第673話 チーム月ノ木

 ☆亜美視点☆


 合宿3日目の朝です。

 今日の練習は紅白戦をやるという事です。

 8人チーム1つと9人チーム3つを作り、総当たり戦でやるみたいだよ。

 まだチーム分けは発表されてはいない。 誰と組むのか今から楽しみです。


「元代表さんとかとも対戦出来ると良いなぁ」

「亜美ちゃんは強気だね……元代表なんて強いに決まってるよぅ」

「そりゃそうだよ。 だからこそ対戦したいよ」


 元日本代表の選手と対戦なんて、大学バレーやってても中々経験できないよ。

 貴重な機会である。

 もちろん、弥生ちゃんや宮下さん、黛姉妹とも対戦したいし、月ノ木メンバーとだって対戦したい。

 対戦したい人多すぎ問題である。


「私は亜美ちゃんと同じチームが良いけどなぁ」


 どうやら希望ちゃんは、私との対戦は望まないらしい。



 ◆◇◆◇◆◇



 ということで、やってまいりました体育館。

 何も言われずともウォーミングアップや自主練を始める各選手。 さすが世界戦に臨もうかという顔ぶれである。

 ある程度体が温まってきたところで、監督から呼び出しがかかり、一箇所に集合する。


「よーし、揃っているな? 今日はこれから紅白戦をやる。 チーム分けを発表する」


 ドキドキワクワク


「Aチームは月ノ木学園出身メンバー8人のチーム」

「えーっ?! いつもと同じメンバーですか?!」

「お、お、おう」


 しょぼーん……初めての人と組めるかと思ったのになぁ。


「あ、後からシャッフルもするから大丈夫だぞ……」

「あ、そうなんですね」


 じゃあいっか。

 まずチーム月ノ木の力を皆に見せてあげよう。

 

 チーム分けが終わり、Bチームには弥生ちゃんと新田さんが、Cチームには宮下さん、黛姉妹が入った。

 そしてDチームは、元日本代表メンバーが固まっている。

 これは何か意図でもあるんだろうか?

 さすがに、私達でも元日本代表チームは無理なのでは?


「じゃあまずはAチーム対Bチームだ。 待機チームの中から主審とラインズマンを出してくれ」


 最初はBチーム……。


「待っとったでこの日をー! 勝負や亜美ちゃん。 いや、月ノ木学園!」


 弥生ちゃんがやけに燃えている。 打倒月ノ木学園のチャンスが巡って来たわけだし、それも無理はない。

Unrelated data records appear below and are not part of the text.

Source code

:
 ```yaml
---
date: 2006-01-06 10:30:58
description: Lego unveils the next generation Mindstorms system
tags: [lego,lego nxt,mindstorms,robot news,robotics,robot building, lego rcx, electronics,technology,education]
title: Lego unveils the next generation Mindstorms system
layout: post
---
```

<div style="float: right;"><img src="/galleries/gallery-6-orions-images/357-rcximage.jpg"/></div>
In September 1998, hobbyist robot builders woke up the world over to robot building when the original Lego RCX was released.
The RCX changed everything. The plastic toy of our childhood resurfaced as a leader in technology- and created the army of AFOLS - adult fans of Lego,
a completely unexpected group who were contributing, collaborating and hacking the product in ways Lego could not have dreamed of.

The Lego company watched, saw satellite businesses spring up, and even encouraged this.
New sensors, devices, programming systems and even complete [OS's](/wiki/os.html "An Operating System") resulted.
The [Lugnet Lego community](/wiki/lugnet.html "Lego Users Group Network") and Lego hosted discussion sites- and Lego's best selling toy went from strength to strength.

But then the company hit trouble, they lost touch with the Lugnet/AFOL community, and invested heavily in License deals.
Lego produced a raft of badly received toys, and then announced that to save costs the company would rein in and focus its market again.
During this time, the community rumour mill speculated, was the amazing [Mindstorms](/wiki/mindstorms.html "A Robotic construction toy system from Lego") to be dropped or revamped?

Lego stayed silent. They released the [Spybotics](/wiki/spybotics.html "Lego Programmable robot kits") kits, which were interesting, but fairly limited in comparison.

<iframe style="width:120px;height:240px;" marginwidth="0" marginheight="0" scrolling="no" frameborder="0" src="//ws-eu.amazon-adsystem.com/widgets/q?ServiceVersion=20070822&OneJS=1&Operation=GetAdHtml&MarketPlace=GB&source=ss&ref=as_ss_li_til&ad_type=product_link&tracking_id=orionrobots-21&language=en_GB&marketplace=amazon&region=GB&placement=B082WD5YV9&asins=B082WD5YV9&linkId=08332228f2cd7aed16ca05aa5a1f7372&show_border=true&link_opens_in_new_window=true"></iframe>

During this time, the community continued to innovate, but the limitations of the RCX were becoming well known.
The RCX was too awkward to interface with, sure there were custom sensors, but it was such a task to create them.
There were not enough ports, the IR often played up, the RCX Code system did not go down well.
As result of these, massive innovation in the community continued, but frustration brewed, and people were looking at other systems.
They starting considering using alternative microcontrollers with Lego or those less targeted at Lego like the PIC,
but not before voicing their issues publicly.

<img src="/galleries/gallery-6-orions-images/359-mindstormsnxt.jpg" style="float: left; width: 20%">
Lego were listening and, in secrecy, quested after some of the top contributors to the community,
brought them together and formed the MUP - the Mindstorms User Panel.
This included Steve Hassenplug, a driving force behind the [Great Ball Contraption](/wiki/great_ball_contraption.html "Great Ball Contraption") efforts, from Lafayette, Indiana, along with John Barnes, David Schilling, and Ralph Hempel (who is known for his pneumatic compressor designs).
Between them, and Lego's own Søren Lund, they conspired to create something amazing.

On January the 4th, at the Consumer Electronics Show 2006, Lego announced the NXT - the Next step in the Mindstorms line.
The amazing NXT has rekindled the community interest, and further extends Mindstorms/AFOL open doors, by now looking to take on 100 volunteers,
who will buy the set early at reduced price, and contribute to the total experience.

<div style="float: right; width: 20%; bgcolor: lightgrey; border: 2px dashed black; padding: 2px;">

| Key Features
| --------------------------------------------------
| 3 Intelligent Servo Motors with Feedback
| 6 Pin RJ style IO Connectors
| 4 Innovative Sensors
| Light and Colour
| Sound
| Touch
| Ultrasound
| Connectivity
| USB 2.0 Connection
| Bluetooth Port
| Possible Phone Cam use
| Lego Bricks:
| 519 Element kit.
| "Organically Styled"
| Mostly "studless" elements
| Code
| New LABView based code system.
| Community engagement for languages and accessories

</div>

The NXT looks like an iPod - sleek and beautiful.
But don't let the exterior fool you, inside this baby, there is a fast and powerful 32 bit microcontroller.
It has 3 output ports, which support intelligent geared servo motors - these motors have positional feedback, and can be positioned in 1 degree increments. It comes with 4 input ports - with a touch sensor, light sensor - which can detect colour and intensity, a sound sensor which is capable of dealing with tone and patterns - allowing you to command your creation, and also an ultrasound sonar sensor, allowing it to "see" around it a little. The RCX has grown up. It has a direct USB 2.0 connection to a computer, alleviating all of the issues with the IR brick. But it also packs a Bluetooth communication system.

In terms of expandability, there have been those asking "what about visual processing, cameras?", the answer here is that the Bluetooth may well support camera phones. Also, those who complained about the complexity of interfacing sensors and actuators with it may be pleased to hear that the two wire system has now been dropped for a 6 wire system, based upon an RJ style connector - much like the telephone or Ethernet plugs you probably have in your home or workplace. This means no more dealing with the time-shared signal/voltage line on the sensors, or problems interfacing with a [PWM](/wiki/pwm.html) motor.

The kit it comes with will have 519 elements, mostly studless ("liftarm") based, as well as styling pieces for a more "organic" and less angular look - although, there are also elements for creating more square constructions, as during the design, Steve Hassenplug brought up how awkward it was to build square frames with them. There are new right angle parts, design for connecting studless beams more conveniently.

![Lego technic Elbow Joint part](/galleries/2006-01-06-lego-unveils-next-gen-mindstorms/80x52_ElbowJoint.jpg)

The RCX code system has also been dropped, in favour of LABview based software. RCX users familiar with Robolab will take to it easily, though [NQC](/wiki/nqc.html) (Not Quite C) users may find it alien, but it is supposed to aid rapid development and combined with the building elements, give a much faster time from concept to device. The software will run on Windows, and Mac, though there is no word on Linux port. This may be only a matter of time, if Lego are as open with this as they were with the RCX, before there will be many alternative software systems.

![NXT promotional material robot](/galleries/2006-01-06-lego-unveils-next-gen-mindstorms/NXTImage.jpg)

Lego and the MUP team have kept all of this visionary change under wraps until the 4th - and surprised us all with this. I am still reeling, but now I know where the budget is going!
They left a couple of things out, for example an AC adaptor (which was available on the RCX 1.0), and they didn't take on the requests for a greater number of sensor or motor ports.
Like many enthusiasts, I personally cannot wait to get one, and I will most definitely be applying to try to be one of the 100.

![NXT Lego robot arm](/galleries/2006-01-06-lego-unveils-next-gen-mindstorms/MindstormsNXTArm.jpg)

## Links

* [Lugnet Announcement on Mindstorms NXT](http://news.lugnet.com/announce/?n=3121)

 新田さんや眞鍋さんもいるし、他のVリーガーもいる強敵チームだ。


「相手に取って不足無しですわね」

「やってやろうじゃないの」

「きゃはは、コテンコテンのパンパンにしてあげますどすえー」

「下手な京都弁はやめなはれや紗希」

「なははは! なはれなはれー」

「き、緊張感あらへんなぁ……」

「大丈夫かこのチーム月ノ木」


 な、何だかんだ言ってチームワークなら4チームの中ではダントツなはずである。

 大丈夫大丈夫。


 というわけで、私達はコートの中に入るよ。

 メンバーはいつも通り、私達大学生6人と希望ちゃんの交代要員の麻美ちゃん。

 途中から奈々ちゃんと渚ちゃんを交代させる事にする。


「何だか久しぶりな感じだわ」

「そうですわね」

「卒業前に集まってやったばかりだけどな」

「そうだったわね」

「とにかく頑張るよ」

「はぅはぅ」


 円陣を解いてコートに散らばる。 お馴染みのスターティングフォーメーションだ。

 サーブはお相手チームさんから。

 眞鍋先輩がサーバーのようだよ。

 あちらさんはスタメンに弥生ちゃんと新田さんもいる。 MBミドルブロッカーはVリーグでも随一と言われている橋田さんが立っている。 残りのOHアウトサイドヒッターも当然Vリーガーである。


 パァンッ!


 眞鍋先輩のサーブがゆらゆらと飛んできた。

 ジャンプフローターサーブだ。

 希望ちゃんが落下地点に入り、アンダーハンドで拾いにいく。

 通常、フローターはオーバーハンドで拾う方が安定するんだけど、希望ちゃんはオーバーハンドがそんなに得意ではない。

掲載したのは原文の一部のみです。